_EXERCISE OBJECTIVE_: In full and without alteration, return the records below.

_DATA LISTING_:
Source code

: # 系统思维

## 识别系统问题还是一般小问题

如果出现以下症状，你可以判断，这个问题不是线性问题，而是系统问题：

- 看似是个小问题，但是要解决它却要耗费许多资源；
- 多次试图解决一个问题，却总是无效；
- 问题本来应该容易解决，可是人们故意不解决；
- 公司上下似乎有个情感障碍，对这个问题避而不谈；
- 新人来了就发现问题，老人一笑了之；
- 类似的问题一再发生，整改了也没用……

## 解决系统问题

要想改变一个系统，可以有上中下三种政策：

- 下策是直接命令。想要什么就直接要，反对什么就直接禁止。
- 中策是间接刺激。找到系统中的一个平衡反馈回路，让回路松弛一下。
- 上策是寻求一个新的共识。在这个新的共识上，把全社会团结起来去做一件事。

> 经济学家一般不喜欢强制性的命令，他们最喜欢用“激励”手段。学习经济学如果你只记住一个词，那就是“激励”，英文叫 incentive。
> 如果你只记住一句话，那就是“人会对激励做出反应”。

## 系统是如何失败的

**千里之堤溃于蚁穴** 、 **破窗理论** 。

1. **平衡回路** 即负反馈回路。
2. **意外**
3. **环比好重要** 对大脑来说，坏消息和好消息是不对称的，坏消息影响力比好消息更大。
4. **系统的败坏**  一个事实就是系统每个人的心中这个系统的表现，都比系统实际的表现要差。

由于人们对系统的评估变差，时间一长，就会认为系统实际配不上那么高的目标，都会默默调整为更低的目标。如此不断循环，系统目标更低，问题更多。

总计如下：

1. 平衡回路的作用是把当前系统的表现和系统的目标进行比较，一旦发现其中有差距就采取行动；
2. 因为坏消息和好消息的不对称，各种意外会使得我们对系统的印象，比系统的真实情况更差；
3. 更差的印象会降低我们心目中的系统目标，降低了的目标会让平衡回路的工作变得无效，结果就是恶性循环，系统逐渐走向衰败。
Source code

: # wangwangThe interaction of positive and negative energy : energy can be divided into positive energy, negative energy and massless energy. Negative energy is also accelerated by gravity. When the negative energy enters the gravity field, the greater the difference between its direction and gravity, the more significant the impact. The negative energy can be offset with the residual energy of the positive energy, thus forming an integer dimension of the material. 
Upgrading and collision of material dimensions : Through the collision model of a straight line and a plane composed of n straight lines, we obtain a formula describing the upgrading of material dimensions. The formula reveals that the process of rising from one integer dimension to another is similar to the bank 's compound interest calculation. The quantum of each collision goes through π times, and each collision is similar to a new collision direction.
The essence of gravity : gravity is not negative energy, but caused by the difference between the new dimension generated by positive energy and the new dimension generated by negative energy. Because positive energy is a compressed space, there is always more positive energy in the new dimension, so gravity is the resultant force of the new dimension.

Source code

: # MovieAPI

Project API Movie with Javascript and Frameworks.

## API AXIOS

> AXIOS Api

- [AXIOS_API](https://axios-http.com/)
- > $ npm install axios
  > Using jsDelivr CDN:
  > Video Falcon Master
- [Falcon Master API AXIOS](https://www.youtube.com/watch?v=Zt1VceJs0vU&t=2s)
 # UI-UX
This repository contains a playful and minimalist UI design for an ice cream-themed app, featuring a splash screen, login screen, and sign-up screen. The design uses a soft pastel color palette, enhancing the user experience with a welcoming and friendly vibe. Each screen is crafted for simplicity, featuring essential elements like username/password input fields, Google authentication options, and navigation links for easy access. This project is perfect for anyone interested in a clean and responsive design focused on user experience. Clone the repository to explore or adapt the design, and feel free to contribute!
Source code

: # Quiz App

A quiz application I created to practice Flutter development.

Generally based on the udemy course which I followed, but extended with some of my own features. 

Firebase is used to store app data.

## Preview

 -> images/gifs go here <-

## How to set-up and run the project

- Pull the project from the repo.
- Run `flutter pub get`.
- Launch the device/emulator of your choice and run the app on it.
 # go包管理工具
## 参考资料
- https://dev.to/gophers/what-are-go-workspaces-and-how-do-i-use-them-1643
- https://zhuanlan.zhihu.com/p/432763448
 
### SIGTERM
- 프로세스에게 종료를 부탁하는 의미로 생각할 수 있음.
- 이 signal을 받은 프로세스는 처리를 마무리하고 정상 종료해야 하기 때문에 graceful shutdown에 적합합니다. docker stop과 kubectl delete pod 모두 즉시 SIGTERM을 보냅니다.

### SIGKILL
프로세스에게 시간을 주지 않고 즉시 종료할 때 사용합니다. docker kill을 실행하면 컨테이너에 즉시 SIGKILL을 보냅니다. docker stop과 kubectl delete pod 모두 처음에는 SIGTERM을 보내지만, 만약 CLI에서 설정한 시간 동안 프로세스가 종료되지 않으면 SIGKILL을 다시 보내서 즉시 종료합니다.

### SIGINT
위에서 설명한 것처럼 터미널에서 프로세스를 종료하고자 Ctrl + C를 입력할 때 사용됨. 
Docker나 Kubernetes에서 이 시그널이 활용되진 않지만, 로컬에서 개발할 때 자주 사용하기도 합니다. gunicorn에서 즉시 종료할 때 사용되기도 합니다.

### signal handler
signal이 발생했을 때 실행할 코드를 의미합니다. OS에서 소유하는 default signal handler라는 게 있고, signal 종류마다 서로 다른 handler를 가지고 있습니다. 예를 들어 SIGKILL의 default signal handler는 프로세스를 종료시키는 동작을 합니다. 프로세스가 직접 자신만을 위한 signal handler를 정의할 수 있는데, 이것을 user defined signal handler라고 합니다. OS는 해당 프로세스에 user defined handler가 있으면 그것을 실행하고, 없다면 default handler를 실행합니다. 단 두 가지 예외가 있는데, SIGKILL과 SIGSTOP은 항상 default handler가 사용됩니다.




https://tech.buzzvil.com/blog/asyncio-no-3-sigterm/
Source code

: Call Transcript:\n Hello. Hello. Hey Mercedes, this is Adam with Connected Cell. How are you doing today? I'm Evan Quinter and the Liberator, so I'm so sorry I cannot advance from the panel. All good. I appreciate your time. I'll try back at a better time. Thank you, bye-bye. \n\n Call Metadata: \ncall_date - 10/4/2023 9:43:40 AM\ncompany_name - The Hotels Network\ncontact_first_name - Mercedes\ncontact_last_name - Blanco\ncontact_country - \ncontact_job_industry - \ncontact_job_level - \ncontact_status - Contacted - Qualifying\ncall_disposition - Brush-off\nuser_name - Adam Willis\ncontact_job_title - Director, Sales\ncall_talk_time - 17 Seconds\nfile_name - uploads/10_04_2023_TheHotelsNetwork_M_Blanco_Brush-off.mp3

_RESULT BELOW_:
Source code

: # 系统思维

## 识别系统问题还是一般小问题

如果出现以下症状，你可以判断，这个问题不是线性问题，而是系统问题：

- 看似是个小问题，但是要解决它却要耗费许多资源；
- 多次试图解决一个问题，却总是无效；
- 问题本来应该容易解决，可是人们故意不解决；
- 公司上下似乎有个情感障碍，对这个问题避而不谈；
- 新人来了就发现问题，老人一笑了之；
- 类似的问题一再发生，整改了也没用……

## 解决系统问题

要想改变一个系统，可以有上中下三种政策：

- 下策是直接命令。想要什么就直接要，反对什么就直接禁止。
- 中策是间接刺激。找到系统中的一个平衡反馈回路，让回路松弛一下。
- 上策是寻求一个新的共识。在这个新的共识上，把全社会团结起来去做一件事。

> 经济学家一般不喜欢强制性的命令，他们最喜欢用“激励”手段。学习经济学如果你只记住一个词，那就是“激励”，英文叫 incentive。
> 如果你只记住一句话，那就是“人会对激励做出反应”。

## 系统是如何失败的

**千里之堤溃于蚁穴** 、 **破窗理论** 。

1. **平衡回路** 即负反馈回路。
2. **意外**
3. **环比好重要** 对大脑来说，坏消息和好消息是不对称的，坏消息影响力比好消息更大。
4. **系统的败坏**  一个事实就是系统每个人的心中这个系统的表现，都比系统实际的表现要差。

由于人们对系统的评估变差，时间一长，就会认为系统实际配不上那么高的目标，都会默默调整为更低的目标。如此不断循环，系统目标更低，问题更多。

总计如下：

1. 平衡回路的作用是把当前系统的表现和系统的目标进行比较，一旦发现其中有差距就采取行动；
2. 因为坏消息和好消息的不对称，各种意外会使得我们对系统的印象，比系统的真实情况更差；
3. 更差的印象会降低我们心目中的系统目标，降低了的目标会让平衡回路的工作变得无效，结果就是恶性循环，系统逐渐走向衰败。
Source code

: # wangwangThe interaction of positive and negative energy : energy can be divided into positive energy, negative energy and massless energy. Negative energy is also accelerated by gravity. When the negative energy enters the gravity field, the greater the difference between its direction and gravity, the more significant the impact. The negative energy can be offset with the residual energy of the positive energy, thus forming an integer dimension of the material. 
Upgrading and collision of material dimensions : Through the collision model of a straight line and a plane composed of n straight lines, we obtain a formula describing the upgrading of material dimensions. The formula reveals that the process of rising from one integer dimension to another is similar to the bank 's compound interest calculation. The quantum of each collision goes through π times, and each collision is similar to a new collision direction.
The essence of gravity : gravity is not negative energy, but caused by the difference between the new dimension generated by positive energy and the new dimension generated by negative energy. Because positive energy is a compressed space, there is always more positive energy in the new dimension, so gravity is the resultant force of the new dimension.

Source code

: # MovieAPI

Project API Movie with Javascript and Frameworks.

## API AXIOS

> AXIOS Api

- [AXIOS_API](https://axios-http.com/)
- > $ npm install axios
  > Using jsDelivr CDN:
  > Video Falcon Master
- [Falcon Master API AXIOS](https://www.youtube.com/watch?v=Zt1VceJs0vU&t=2s)
 # UI-UX
This repository contains a playful and minimalist UI design for an ice cream-themed app, featuring a splash screen, login screen, and sign-up screen. The design uses a soft pastel color palette, enhancing the user experience with a welcoming and friendly vibe. Each screen is crafted for simplicity, featuring essential elements like username/password input fields, Google authentication options, and navigation links for easy access. This project is perfect for anyone interested in a clean and responsive design focused on user experience. Clone the repository to explore or adapt the design, and feel free to contribute!
Source code

: # Quiz App

A quiz application I created to practice Flutter development.

Generally based on the udemy course which I followed, but extended with some of my own features. 

Firebase is used to store app data.

## Preview

 -> images/gifs go here <-

## How to set-up and run the project

- Pull the project from the repo.
- Run `flutter pub get`.
- Launch the device/emulator of your choice and run the app on it.
 # go包管理工具
## 参考资料
- https://dev.to/gophers/what-are-go-workspaces-and-how-do-i-use-them-1643
- https://zhuanlan.zhihu.com/p/432763448
 
### SIGTERM
- 프로세스에게 종료를 부탁하는 의미로 생각할 수 있음.
- 이 signal을 받은 프로세스는 처리를 마무리하고 정상 종료해야 하기 때문에 graceful shutdown에 적합합니다. docker stop과 kubectl delete pod 모두 즉시 SIGTERM을 보냅니다.

### SIGKILL
프로세스에게 시간을 주지 않고 즉시 종료할 때 사용합니다. docker kill을 실행하면 컨테이너에 즉시 SIGKILL을 보냅니다. docker stop과 kubectl delete pod 모두 처음에는 SIGTERM을 보내지만, 만약 CLI에서 설정한 시간 동안 프로세스가 종료되지 않으면 SIGKILL을 다시 보내서 즉시 종료합니다.

### SIGINT
위에서 설명한 것처럼 터미널에서 프로세스를 종료하고자 Ctrl + C를 입력할 때 사용됨. 
Docker나 Kubernetes에서 이 시그널이 활용되진 않지만, 로컬에서 개발할 때 자주 사용하기도 합니다. gunicorn에서 즉시 종료할 때 사용되기도 합니다.

### signal handler
signal이 발생했을 때 실행할 코드를 의미합니다. OS에서 소유하는 default signal handler라는 게 있고, signal 종류마다 서로 다른 handler를 가지고 있습니다. 예를 들어 SIGKILL의 default signal handler는 프로세스를 종료시키는 동작을 합니다. 프로세스가 직접 자신만을 위한 signal handler를 정의할 수 있는데, 이것을 user defined signal handler라고 합니다. OS는 해당 프로세스에 user defined handler가 있으면 그것을 실행하고, 없다면 default handler를 실행합니다. 단 두 가지 예외가 있는데, SIGKILL과 SIGSTOP은 항상 default handler가 사용됩니다.




https://tech.buzzvil.com/blog/asyncio-no-3-sigterm/
Source code

: Call Transcript:\n Hello. Hello. Hey Mercedes, this is Adam with Connected Cell. How are you doing today? I'm Evan Quinter and the Liberator, so I'm so sorry I cannot advance from the panel. All good. I appreciate your time. I'll try back at a better time. Thank you, bye-bye. \n\n Call Metadata: \ncall_date - 10/4/2023 9:43:40 AM\ncompany_name - The Hotels Network\ncontact_first_name - Mercedes\ncontact_last_name - Blanco\ncontact_country - \ncontact_job_industry - \ncontact_job_level - \ncontact_status - Contacted - Qualifying\ncall_disposition - Brush-off\nuser_name - Adam Willis\ncontact_job_title - Director, Sales\ncall_talk_time - 17 Seconds\nfile_name - uploads/10_04_2023_TheHotelsNetwork_M_Blanco_Brush-off.mp3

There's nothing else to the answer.